● Exercise aim
Using the records that appear below, write out exactly the lines from the one with "while y ≠ 0" through the one with "the equation above.", keeping both end lines.

● Data to process

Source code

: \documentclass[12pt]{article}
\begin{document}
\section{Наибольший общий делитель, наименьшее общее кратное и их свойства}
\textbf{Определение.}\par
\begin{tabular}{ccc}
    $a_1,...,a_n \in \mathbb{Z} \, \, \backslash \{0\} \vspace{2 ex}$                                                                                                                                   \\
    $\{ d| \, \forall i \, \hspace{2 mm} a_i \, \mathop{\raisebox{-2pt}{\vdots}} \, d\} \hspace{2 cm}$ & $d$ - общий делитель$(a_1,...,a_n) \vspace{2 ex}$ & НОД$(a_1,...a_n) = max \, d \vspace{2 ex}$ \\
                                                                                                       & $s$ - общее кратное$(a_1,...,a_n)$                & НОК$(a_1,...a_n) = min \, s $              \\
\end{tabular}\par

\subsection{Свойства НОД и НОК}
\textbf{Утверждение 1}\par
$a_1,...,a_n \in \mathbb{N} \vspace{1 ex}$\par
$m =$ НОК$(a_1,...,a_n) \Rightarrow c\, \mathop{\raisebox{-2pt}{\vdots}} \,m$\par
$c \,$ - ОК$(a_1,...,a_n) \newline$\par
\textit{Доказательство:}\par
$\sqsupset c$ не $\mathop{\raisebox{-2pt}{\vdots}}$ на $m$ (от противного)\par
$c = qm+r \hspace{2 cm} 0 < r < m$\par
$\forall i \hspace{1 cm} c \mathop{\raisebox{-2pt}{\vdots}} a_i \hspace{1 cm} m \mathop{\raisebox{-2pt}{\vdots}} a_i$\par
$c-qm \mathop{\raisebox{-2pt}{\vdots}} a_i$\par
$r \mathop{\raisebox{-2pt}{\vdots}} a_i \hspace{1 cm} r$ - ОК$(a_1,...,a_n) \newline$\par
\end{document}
...
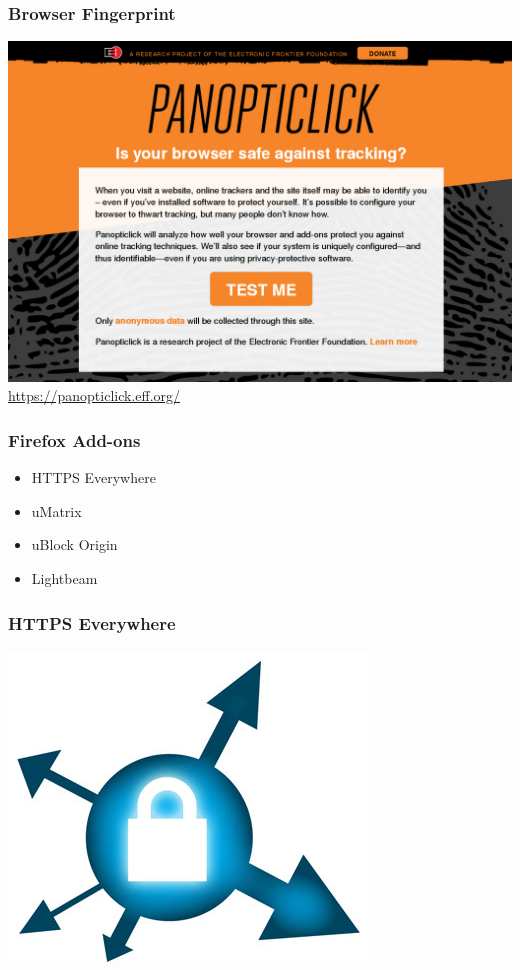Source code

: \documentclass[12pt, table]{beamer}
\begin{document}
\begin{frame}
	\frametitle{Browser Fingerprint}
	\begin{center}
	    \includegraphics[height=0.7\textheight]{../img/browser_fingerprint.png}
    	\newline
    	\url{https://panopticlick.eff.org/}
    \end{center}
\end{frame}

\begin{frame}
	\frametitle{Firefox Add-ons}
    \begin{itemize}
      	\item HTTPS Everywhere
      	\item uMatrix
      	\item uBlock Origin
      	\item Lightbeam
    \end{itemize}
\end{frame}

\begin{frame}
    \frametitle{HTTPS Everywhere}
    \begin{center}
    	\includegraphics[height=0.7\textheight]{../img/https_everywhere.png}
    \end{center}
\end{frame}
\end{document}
--
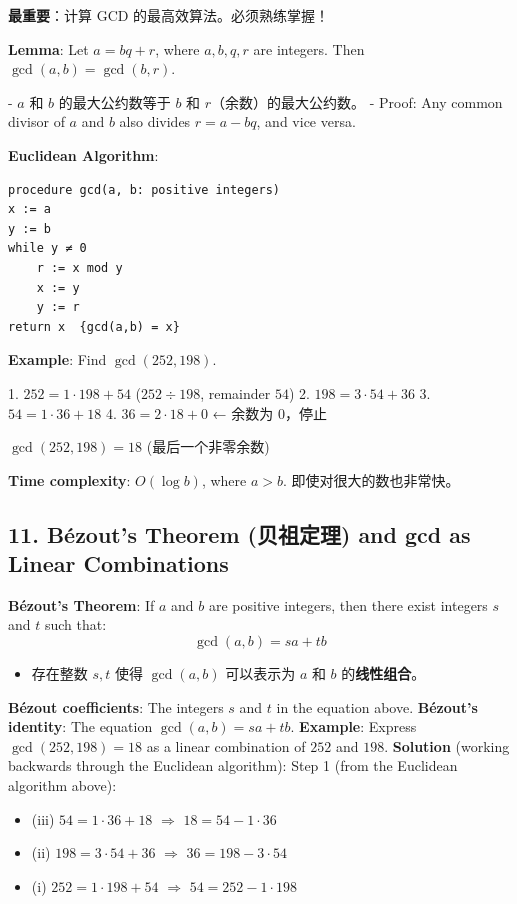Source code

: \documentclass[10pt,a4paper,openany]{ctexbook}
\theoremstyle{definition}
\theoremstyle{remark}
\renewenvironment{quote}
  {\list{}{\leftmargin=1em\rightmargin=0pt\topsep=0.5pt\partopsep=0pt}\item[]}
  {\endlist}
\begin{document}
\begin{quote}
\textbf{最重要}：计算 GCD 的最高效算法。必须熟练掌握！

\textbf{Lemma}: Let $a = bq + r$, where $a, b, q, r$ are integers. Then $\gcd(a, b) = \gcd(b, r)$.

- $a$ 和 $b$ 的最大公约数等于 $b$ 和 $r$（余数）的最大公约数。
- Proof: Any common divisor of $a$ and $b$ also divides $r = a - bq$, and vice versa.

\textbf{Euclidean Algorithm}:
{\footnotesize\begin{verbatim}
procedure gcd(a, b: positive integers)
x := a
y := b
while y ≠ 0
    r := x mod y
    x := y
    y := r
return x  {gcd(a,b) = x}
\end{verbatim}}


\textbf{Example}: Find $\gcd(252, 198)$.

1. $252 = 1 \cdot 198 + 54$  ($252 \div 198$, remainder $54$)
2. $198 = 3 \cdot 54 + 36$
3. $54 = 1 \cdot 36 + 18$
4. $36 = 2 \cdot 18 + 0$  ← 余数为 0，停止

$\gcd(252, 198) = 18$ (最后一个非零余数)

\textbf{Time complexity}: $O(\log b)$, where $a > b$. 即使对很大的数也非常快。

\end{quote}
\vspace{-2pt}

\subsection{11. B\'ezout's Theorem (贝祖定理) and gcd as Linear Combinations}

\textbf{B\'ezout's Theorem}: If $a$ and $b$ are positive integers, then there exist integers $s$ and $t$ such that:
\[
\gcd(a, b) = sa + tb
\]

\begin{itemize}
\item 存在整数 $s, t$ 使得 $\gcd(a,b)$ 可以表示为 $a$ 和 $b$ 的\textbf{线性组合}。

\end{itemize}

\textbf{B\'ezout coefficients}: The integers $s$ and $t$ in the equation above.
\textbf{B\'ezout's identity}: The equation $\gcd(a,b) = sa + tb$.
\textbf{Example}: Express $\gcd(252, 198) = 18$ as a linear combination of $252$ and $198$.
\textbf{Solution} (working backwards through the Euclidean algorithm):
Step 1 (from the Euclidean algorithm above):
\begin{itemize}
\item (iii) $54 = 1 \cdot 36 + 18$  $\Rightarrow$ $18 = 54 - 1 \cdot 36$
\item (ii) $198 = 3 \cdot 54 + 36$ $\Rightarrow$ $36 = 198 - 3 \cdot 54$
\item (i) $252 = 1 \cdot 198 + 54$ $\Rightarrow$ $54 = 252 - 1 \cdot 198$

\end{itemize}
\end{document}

● Reply
while y ≠ 0
    r := x mod y
    x := y
    y := r
return x  {gcd(a,b) = x}
\end{verbatim}}


\textbf{Example}: Find $\gcd(252, 198)$.

1. $252 = 1 \cdot 198 + 54$  ($252 \div 198$, remainder $54$)
2. $198 = 3 \cdot 54 + 36$
3. $54 = 1 \cdot 36 + 18$
4. $36 = 2 \cdot 18 + 0$  ← 余数为 0，停止

$\gcd(252, 198) = 18$ (最后一个非零余数)

\textbf{Time complexity}: $O(\log b)$, where $a > b$. 即使对很大的数也非常快。

\end{quote}
\vspace{-2pt}

\subsection{11. B\'ezout's Theorem (贝祖定理) and gcd as Linear Combinations}

\textbf{B\'ezout's Theorem}: If $a$ and $b$ are positive integers, then there exist integers $s$ and $t$ such that:
\[
\gcd(a, b) = sa + tb
\]

\begin{itemize}
\item 存在整数 $s, t$ 使得 $\gcd(a,b)$ 可以表示为 $a$ 和 $b$ 的\textbf{线性组合}。

\end{itemize}

\textbf{B\'ezout coefficients}: The integers $s$ and $t$ in the equation above.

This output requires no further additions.